Cohen, the president's one-time lawyer and fixer, pleaded guilty on Tuesday to committing a range of financial crimes, including two campaign violations that he said he did "in coordination and at the direction of a candidate for federal office." That candidate, though unnamed, is assumed to be President Donald Trump, which implicates the president in Cohen's crimes. Conway and Cuomo sat down on CNN to discuss the matter.
Jabs flew even as the two greeted each other. Conway mentioned that President Trump "had always liked" Cuomo's mother, a former first lady of New York state. She told him, "Don't embarrass her tonight."
Cuomo argued that Trump must have lied repeatedly about his interactions with Stormy Daniels and Karen McDougal, the women to whom Cohen made the payments that brought him the campaign finance violations. Daniels and McDougal allege that they had affairs with Trump. He continues to deny it.
"The president lied about what he knew about these women," Cuomo said. "He should not lie to the American people, in their face, time and again."
Cuomo's main sticking point was with Trump's claims that he didn't know about Cohen's payments when they were made (including when he told reporters on Air Force One in April that "no," he didn't know about the Daniels payment, and when White House spokespeople repeatedly denied his knowledge of either one). But CNN obtained a tape last month that seems to feature Cohen talking to Trump about the McDougal arrangement. On the tape, Trump reportedly agrees to compensate someone named David, thought to be David Pecker of AMI, the publisher that bought and then never published McDougal's story.
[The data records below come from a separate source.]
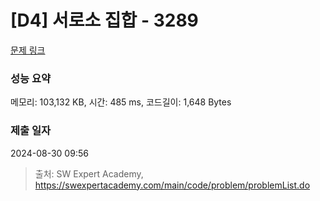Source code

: # [D4] 서로소 집합 - 3289 

[문제 링크](https://swexpertacademy.com/main/code/problem/problemDetail.do?contestProbId=AWBJKA6qr2oDFAWr) 

### 성능 요약

메모리: 103,132 KB, 시간: 485 ms, 코드길이: 1,648 Bytes

### 제출 일자

2024-08-30 09:56



> 출처: SW Expert Academy, https://swexpertacademy.com/main/code/problem/problemList.do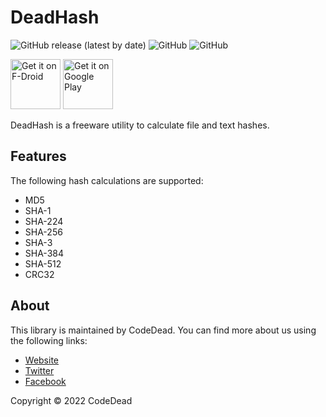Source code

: # DeadHash

![GitHub release (latest by date)](https://img.shields.io/github/v/release/CodeDead/DeadHash-android)
![GitHub](https://img.shields.io/badge/language-Java-green)
![GitHub](https://img.shields.io/github/license/CodeDead/DeadHash-android)

[<img src="https://fdroid.gitlab.io/artwork/badge/get-it-on.png"
alt="Get it on F-Droid"
height="80">](https://f-droid.org/packages/com.codedead.deadhash/)
[<img src="https://play.google.com/intl/en_us/badges/images/generic/en-play-badge.png"
alt="Get it on Google Play"
height="80">](https://play.google.com/store/apps/details?id=com.codedead.deadhash)

DeadHash is a freeware utility to calculate file and text hashes.

## Features

The following hash calculations are supported:
* MD5
* SHA-1
* SHA-224
* SHA-256
* SHA-3
* SHA-384
* SHA-512
* CRC32

## About

This library is maintained by CodeDead. You can find more about us using the following links:
* [Website](https://codedead.com)
* [Twitter](https://twitter.com/C0DEDEAD)
* [Facebook](https://facebook.com/deadlinecodedead)

Copyright © 2022 CodeDead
He asks Cohen, "What do we got to pay for this?"
Glenn Kessler, author of The Washington Post's "Fact Checker" blog, wrote a detailed post on Wednesday about why Trump's claims about the payments warrant the label of "lies." It's the first time Kessler has used the word "lie" when describing what he calls Trump's "loose relationship with facts" — he says it's difficult to prove that the president is aware that he's saying untrue things. But in this situation, according to Kessler, evidence shows that Trump knew about the payments before they happened.
When Cuomo discussed the tape on Wednesday with the president's former lawyer, Jay Goldberg, Goldberg claimed that Trump lied about the payments. "That should concern the public," Goldberg said, "that the president can't be counted on to tell the truth."
"His own lawyer admits he lied," Cuomo told Conway on Thursday. He kept emphasizing the seemingly damning evidence of the tape, but she repeatedly deflected. "The president has said that he has not lied," she said. "You know what tape I want to hear? Tell us what's on the tape of Chris Cuomo and Michael Cohen."
Cohen sat down for an off-the-record conversation with Cuomo when news of his payment to Daniels was first circulating. He reportedly secretly recorded their discussion. "Tons of stuff" is on that tape, Cuomo told Conway on Thursday, to which she replied, "OK, well tell us!"
"I'll tell you why I can't," Cuomo said. "Because there's a little difference between you and me and the shop you're working for: integrity." He continued: "It was off the record, and I respect that, even though he did me wrong. That's called integrity."